This week I added mini board games, a Web build and the shape of a new story world.

The card game

The deck is built around 4 colors: red, green, blue, and a golden yellow. There are 6 glyphs per color, with two copies of each, so 12 cards a color. The glyphs are just something I liked the look of and though would stand out, I guess. On top of the regular cards there are:

  • 4 color-changer cards, one tied to each color, that set the active color to their own when played.
  • 1 joker, which is where things get interesting (see below)

Strictly speaking, I don't think the color-changers are necessary, but my simulations show that the win chance of either side is fairly equal. The player who goes first holds a slight edge of about 54%. I believe the starting side has a small edge in pretty much all games, so maybe nothing to worry about?

Play is a color-matching loop: there's an active color on the table, and on your turn you play a card that matches it. First player to empty their hand wins.

Every game needs a twist though: Instead of openly playing a matching card, you can place any card face-down and claim it matches the current color. Nobody else can see what it actually is.

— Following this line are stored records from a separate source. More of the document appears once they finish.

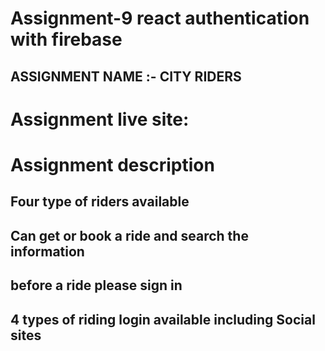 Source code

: # Assignment-9 react authentication with firebase 

## ASSIGNMENT NAME :-   CITY RIDERS

# Assignment live site: 

# Assignment description
## Four type of riders available 
## Can get or book a ride and search the information
## before a ride please sign in 
## 4 types of riding login available including Social sites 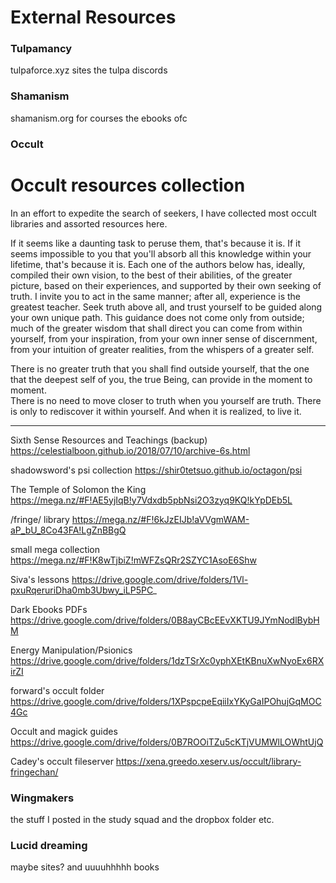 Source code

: # External Resources

### Tulpamancy

tulpaforce.xyz
sites
the tulpa discords

### Shamanism

shamanism.org for courses
the ebooks ofc

### Occult

# Occult resources collection

In an effort to expedite the search of seekers, I have collected most occult libraries and assorted resources here. 

If it seems like a daunting task to peruse them, that's because it is. If it seems impossible to you that you'll absorb all this knowledge within your lifetime, that's because it is.
Each one of the authors below has, ideally, compiled their own vision, to the best of their abilities, of the greater picture, based on their experiences, and supported by their own seeking of truth. I invite you to act in the same manner; after all, experience is the greatest teacher. Seek truth above all, and trust yourself to be guided along your own unique path. This guidance does not come only from outside; much of the greater wisdom that shall direct you can come from within yourself, from your inspiration, from your own inner sense of discernment, from your intuition of greater realities, from the whispers of a greater self.

There is no greater truth that you shall find outside yourself, that the one that the deepest self of you, the true Being, can provide in the moment to moment.  
There is no need to move closer to truth when you yourself are truth. There is only to rediscover it within yourself. And when it is realized, to live it.

<hr>

Sixth Sense Resources and Teachings (backup)
https://celestialboon.github.io/2018/07/10/archive-6s.html

shadowsword's psi collection
https://shir0tetsuo.github.io/octagon/psi

The Temple of Solomon the King
https://mega.nz/#F!AE5yjIqB!y7Vdxdb5pbNsi2O3zyq9KQ!kYpDEb5L

/fringe/ library
https://mega.nz/#F!6kJzEIJb!aVVgmWAM-aP_bU_8Co43FA!LgZnBBgQ

small mega collection
https://mega.nz/#F!K8wTjbiZ!mWFZsQRr2SZYC1AsoE6Shw

Siva's lessons
https://drive.google.com/drive/folders/1Vl-pxuRqeruriDha0mb3Ubwy_iLP5PC_

Dark Ebooks PDFs
https://drive.google.com/drive/folders/0B8ayCBcEEvXKTU9JYmNodlBybHM

Energy Manipulation/Psionics
https://drive.google.com/drive/folders/1dzTSrXc0yphXEtKBnuXwNyoEx6RXirZI

forward's occult folder
https://drive.google.com/drive/folders/1XPspcpeEqiiIxYKyGaIPOhujGqMOC4Gc

Occult and magick guides
https://drive.google.com/drive/folders/0B7ROOiTZu5cKTjVUMWlLOWhtUjQ

Cadey's occult fileserver
https://xena.greedo.xeserv.us/occult/library-fringechan/

### Wingmakers

the stuff I posted in the study squad
and the dropbox folder etc.

### Lucid dreaming

maybe sites?
and uuuuhhhhh books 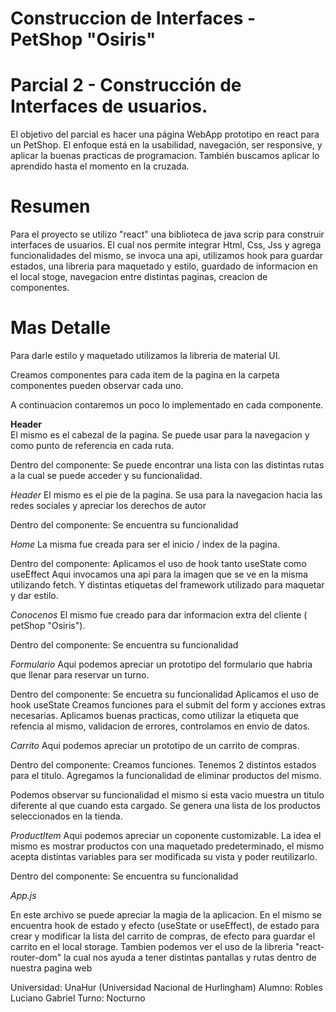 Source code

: # Construccion de Interfaces - PetShop "Osiris"

# Parcial 2 - Construcción de Interfaces de usuarios.

El objetivo del parcial es hacer una página WebApp prototipo en react para un PetShop. El enfoque está en la usabilidad, navegación, ser responsive, y aplicar la buenas practicas de programacion. También buscamos aplicar lo aprendido hasta el momento en la cruzada.

# Resumen

Para el proyecto se utilizo "react" una biblioteca de java scrip para construir interfaces de usuarios.
El cual nos permite integrar Html, Css, Jss y agrega funcionalidades del mismo, se invoca una api, utilizamos hook para guardar estados, una libreria para maquetado y estilo, guardado de informacion en el local stoge, navegacion entre distintas paginas, creacion de componentes.

# Mas Detalle

Para darle estilo y maquetado utilizamos la libreria de material UI.

Creamos componentes para cada item de la pagina en la carpeta componentes pueden observar cada uno.

A continuacion contaremos un poco lo implementado en cada componente.

**Header** <br/>
El mismo es el cabezal de la pagina.
Se puede usar para la navegacion y como punto de referencia en cada ruta.

Dentro del componente:
Se puede encontrar una lista con las distintas rutas a la cual se puede acceder y su funcionalidad. 

*Header*
El mismo es el pie de la pagina.
Se usa para la navegacion hacia las redes sociales y apreciar los derechos de autor

Dentro del componente:
Se encuentra su funcionalidad

*Home*
La misma fue creada para ser el inicio / index de la pagina.

Dentro del componente:
Aplicamos el uso de hook tanto useState como useEffect
Aqui invocamos una api para la imagen que se ve en la misma utilizando fetch.
Y distintas etiquetas del framework utilizado para maquetar y dar estilo.

*Conocenos*
El mismo fue creado para dar informacion extra del cliente ( petShop "Osiris").

Dentro del componente:
Se encuentra su funcionalidad

*Formulario*
Aqui podemos apreciar un prototipo del formulario que habria que llenar para reservar un turno.

Dentro del componente:
Se encuetra su funcionalidad
Aplicamos el uso de hook useState
Creamos funciones para el submit del form y acciones extras necesarias.
Aplicamos buenas practicas, como utilizar la etiqueta que refencia al mismo, validacion de errores, controlamos en envio de datos.

*Carrito*
Aqui podemos apreciar un prototipo de un carrito de compras.

Dentro del componente:
Creamos funciones.
Tenemos 2 distintos estados para el titulo.
Agregamos la funcionalidad de eliminar productos del mismo.

Podemos observar su funcionalidad el mismo si esta vacio muestra un titulo diferente al que cuando esta cargado.
Se genera una lista de los productos seleccionados en la tienda.

*ProductItem*
Aqui podemos apreciar un coponente customizable. La idea el mismo es mostrar productos con una maquetado predeterminado, el mismo acepta distintas variables para ser modificada su vista y poder reutilizarlo.

Dentro del componente:
Se encuentra su funcionalidad

*App.js*

En este archivo se puede apreciar la magia de la aplicacion. 
En el mismo se encuentra hook de estado y efecto (useState or useEffect), de estado para crear y modificar la lista del carrito de compras, de efecto para guardar el carrito en el local storage.
Tambien podemos ver el uso de la libreria "react-router-dom" la cual nos ayuda a tener distintas pantallas y rutas dentro de nuestra pagina web

Universidad: UnaHur (Universidad Nacional de Hurlingham) Alumno: Robles Luciano Gabriel Turno: Nocturno
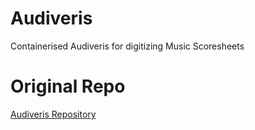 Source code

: # Audiveris
Containerised Audiveris for digitizing Music Scoresheets
# Original Repo
[Audiveris Repository](https://github.com/Audiveris/audiveris)
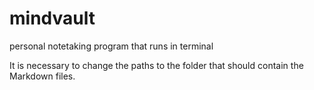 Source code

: # mindvault
personal notetaking program that runs in terminal

It is necessary to change the paths to the folder that should contain the Markdown files.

Now the opponent has a decision to make. They can call the bluff, or let it stand. Both of those can go wrong:

  • Let it stand
    • The card is quietly removed face-down. It is never revealed, and it is gone from your hand. The active color doesn't change and nobody draws. You dumped a card, legal or not, and nobody will ever know which.
  • Call it, and you were wrong
    • If the card really did match, it flips face-up and becomes the new top card after all. And you, the accuser, draw a penalty card for the false alarm. Calling is not free.
  • Call it, and you were right
    • The card didn't match. The bluffer is caught and has to take the card back and draw an extra one, ending the turn with more cards than they started.

So bluffing lets you shed cards you couldn't legally play, at the risk of getting caught and going backwards. One catch: a face-down bluff never sets the active color, so an open play stays the only way to actually steer the game. The tension is entirely in reading whether the other person is lying, on both sides of the table. Which doesn't work too well on voice chat. Ah well.

The joker is a hot potato

The joker bends all of that. It can only ever be played face-down, as a bluff. If the opponent challenges it he has to take the joker into his hand, plus draw a card.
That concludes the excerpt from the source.